Problem statement:
Instruction for the entries that follow: retype exactly the lines from the line with "2025-08-09 v1.0 — Procedural" to the line with "for human verification.", both included, and omit all others.

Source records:
__________
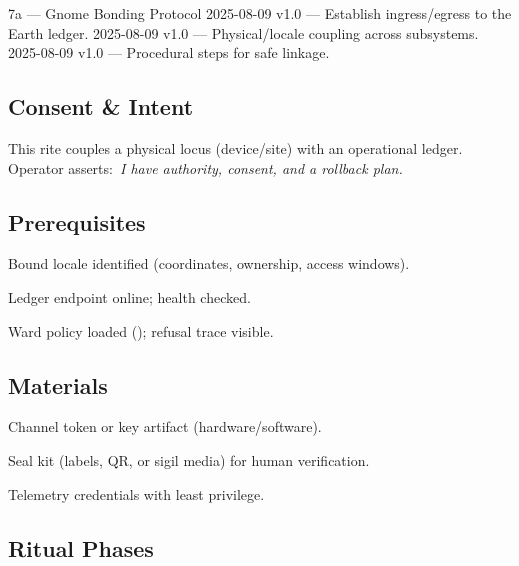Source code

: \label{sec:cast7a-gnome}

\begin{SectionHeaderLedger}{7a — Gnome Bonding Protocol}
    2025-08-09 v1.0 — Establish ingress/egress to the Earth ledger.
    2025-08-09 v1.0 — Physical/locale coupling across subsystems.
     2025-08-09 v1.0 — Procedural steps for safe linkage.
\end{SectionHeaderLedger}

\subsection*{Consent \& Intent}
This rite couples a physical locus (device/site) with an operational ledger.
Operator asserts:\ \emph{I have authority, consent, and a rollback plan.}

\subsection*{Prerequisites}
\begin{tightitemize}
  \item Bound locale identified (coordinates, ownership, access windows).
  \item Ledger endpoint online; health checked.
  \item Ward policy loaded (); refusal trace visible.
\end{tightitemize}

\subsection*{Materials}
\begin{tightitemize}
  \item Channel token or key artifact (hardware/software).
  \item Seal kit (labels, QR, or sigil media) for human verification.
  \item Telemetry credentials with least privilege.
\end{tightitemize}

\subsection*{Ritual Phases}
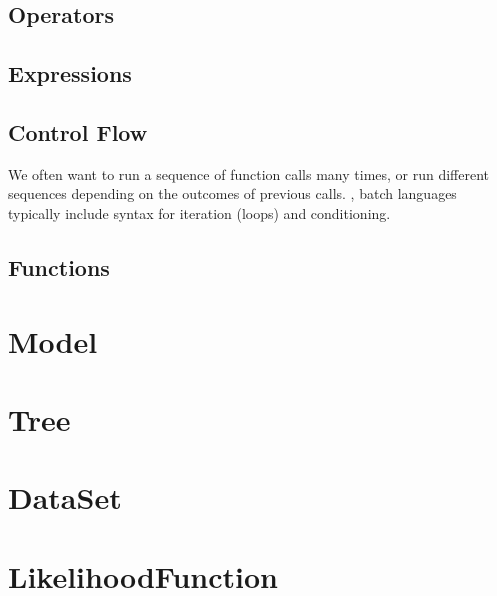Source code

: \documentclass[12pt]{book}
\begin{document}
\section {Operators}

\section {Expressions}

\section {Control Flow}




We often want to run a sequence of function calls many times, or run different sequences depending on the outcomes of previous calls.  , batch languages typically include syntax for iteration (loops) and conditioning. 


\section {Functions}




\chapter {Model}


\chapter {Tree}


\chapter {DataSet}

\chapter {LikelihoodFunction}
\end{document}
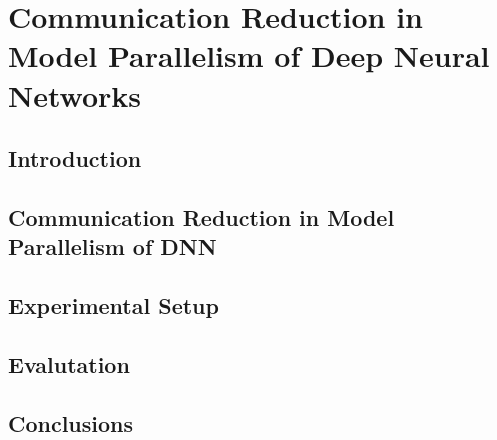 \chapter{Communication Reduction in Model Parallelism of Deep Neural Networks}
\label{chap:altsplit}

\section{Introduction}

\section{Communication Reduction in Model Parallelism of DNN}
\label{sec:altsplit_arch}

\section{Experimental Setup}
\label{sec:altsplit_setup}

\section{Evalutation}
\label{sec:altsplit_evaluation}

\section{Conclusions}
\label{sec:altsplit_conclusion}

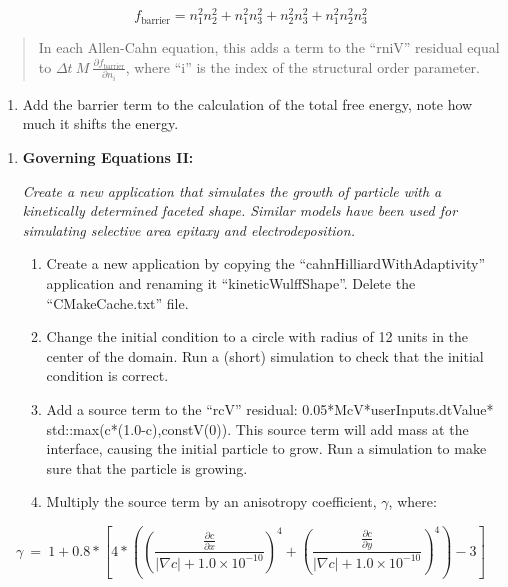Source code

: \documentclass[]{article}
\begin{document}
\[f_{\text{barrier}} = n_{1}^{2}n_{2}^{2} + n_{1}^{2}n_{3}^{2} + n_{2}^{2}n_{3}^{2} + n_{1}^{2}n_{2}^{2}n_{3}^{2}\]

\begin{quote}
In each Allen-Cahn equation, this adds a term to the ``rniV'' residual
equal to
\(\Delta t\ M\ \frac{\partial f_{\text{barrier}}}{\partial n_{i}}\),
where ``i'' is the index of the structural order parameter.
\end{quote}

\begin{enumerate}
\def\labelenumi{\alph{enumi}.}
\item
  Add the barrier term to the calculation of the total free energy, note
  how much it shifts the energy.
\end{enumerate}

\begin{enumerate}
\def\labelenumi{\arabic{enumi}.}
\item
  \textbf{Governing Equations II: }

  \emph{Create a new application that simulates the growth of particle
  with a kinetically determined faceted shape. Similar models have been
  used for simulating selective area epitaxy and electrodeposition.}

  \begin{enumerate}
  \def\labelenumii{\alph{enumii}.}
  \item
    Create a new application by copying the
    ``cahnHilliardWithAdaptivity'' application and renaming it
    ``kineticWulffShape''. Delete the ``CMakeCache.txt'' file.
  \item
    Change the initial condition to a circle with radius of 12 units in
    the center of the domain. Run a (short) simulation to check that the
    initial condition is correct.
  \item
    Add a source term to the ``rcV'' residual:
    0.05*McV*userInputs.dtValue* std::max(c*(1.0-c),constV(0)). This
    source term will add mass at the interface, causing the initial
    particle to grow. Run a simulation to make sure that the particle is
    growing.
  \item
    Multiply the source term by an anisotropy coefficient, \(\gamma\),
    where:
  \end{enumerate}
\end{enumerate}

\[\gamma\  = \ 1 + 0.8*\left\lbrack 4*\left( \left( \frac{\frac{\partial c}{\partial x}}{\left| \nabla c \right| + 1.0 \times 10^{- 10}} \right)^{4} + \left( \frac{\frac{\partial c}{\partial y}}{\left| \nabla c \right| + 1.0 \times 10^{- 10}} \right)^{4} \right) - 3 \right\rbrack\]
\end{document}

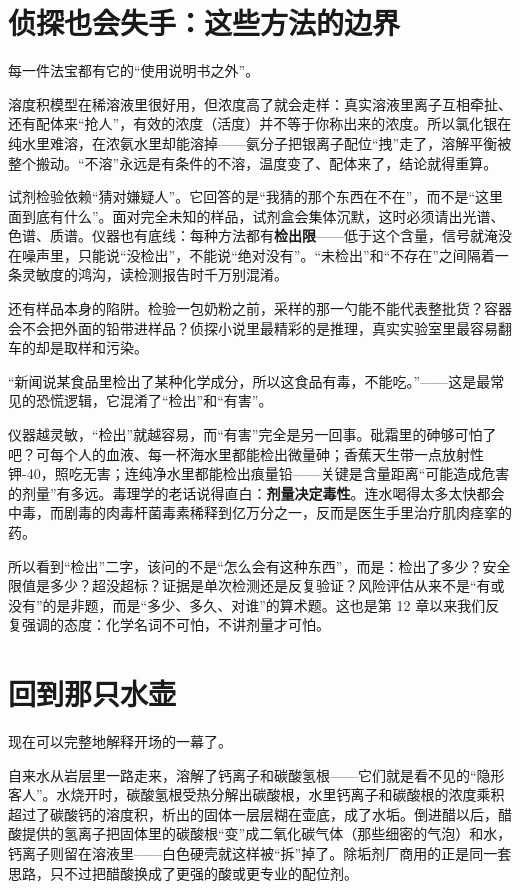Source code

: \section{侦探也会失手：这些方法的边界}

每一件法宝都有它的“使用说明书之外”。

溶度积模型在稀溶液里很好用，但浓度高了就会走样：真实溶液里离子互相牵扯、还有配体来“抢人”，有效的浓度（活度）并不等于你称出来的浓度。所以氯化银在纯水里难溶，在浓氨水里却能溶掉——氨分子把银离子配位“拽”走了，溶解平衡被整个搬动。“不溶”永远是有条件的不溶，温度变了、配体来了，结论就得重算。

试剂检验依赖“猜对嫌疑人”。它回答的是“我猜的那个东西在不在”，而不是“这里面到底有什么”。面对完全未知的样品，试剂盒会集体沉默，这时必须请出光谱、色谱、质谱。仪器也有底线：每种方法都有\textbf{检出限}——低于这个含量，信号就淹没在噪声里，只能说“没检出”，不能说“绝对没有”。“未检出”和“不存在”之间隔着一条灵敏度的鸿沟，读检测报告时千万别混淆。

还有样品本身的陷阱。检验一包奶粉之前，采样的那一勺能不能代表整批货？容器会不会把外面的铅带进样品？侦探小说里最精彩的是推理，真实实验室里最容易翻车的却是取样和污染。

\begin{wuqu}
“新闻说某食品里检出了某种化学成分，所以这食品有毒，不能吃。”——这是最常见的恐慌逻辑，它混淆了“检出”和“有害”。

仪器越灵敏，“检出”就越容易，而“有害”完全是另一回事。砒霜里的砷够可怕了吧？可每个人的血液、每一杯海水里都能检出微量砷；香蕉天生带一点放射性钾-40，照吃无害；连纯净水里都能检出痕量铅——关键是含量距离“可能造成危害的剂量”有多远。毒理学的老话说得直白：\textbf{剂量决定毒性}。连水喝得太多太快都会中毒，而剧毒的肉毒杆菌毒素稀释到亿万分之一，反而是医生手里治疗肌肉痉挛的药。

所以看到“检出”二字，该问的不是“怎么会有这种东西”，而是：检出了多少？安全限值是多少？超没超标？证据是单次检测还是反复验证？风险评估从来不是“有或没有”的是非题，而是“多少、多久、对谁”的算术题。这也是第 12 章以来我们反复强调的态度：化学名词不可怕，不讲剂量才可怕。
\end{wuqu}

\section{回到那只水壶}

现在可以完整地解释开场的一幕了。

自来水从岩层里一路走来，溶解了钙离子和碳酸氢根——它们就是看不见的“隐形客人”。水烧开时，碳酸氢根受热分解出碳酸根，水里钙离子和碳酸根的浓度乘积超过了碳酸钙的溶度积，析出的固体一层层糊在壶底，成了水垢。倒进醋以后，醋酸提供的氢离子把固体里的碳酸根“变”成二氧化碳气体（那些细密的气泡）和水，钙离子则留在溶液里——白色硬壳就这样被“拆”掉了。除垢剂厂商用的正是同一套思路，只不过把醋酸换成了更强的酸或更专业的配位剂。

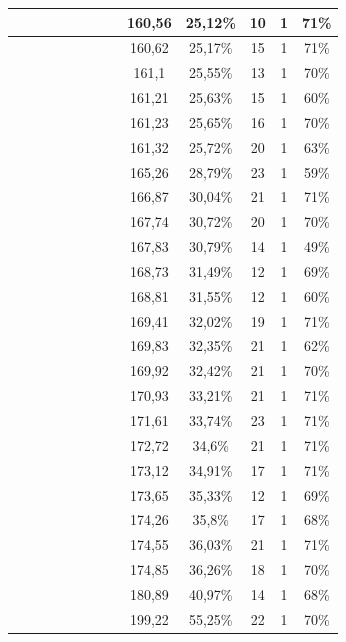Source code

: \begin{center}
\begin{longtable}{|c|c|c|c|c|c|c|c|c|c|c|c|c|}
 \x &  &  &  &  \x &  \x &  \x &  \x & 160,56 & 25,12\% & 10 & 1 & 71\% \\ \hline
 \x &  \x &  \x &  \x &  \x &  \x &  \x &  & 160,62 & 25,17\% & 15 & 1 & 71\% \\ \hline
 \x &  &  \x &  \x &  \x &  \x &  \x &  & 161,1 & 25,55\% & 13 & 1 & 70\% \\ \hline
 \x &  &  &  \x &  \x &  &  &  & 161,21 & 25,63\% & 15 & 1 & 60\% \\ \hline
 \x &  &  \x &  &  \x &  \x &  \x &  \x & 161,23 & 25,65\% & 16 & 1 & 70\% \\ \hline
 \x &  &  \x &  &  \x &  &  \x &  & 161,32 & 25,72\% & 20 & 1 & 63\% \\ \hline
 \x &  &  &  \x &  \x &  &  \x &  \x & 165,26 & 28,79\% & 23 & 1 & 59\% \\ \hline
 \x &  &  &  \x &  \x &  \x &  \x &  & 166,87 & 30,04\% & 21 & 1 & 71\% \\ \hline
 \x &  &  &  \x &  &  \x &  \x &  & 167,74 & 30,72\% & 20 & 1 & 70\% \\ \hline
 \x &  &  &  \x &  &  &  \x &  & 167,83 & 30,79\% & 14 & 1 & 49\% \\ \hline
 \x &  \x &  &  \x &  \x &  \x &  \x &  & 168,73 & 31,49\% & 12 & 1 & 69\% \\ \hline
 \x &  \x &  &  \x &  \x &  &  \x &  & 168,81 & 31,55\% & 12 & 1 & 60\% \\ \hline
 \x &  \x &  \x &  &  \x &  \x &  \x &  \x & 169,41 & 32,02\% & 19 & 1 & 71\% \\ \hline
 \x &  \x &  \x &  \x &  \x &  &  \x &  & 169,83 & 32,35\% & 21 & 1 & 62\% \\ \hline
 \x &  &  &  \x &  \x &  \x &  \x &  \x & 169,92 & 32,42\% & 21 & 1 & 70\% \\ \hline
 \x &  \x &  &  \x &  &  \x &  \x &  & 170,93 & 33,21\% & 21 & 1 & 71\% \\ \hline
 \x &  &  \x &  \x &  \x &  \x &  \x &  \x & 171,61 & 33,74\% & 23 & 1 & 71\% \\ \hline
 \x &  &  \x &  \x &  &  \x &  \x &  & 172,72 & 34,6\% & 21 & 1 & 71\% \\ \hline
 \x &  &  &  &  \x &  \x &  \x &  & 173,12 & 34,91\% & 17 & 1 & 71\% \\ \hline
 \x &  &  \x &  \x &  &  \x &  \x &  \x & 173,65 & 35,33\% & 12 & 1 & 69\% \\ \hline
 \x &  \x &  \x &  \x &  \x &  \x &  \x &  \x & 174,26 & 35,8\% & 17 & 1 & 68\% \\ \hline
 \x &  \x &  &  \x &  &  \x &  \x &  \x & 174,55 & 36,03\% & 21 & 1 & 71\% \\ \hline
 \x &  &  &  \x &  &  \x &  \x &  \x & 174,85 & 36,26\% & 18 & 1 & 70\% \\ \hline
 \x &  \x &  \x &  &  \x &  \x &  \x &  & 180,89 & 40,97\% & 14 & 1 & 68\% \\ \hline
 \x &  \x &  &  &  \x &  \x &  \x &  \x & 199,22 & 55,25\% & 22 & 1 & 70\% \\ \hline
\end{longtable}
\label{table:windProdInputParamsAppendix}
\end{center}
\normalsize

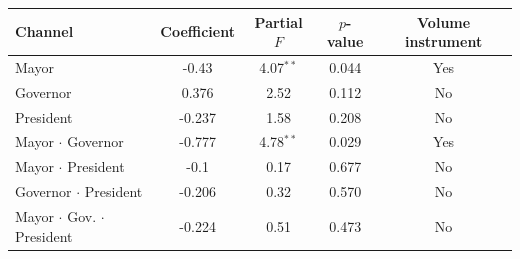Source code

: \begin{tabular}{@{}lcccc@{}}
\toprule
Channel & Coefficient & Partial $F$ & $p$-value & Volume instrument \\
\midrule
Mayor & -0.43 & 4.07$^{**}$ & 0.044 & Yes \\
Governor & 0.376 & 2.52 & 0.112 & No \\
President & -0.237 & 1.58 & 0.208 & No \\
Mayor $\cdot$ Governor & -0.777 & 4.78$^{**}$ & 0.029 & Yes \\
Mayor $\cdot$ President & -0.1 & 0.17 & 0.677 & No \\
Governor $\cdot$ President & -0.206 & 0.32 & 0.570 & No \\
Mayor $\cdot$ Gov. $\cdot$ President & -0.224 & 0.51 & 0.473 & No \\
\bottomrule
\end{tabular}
__________
Response:
     2025-08-09 v1.0 — Procedural steps for safe linkage.
\end{SectionHeaderLedger}

\subsection*{Consent \& Intent}
This rite couples a physical locus (device/site) with an operational ledger.
Operator asserts:\ \emph{I have authority, consent, and a rollback plan.}

\subsection*{Prerequisites}
\begin{tightitemize}
  \item Bound locale identified (coordinates, ownership, access windows).
  \item Ledger endpoint online; health checked.
  \item Ward policy loaded (); refusal trace visible.
\end{tightitemize}

\subsection*{Materials}
\begin{tightitemize}
  \item Channel token or key artifact (hardware/software).
  \item Seal kit (labels, QR, or sigil media) for human verification.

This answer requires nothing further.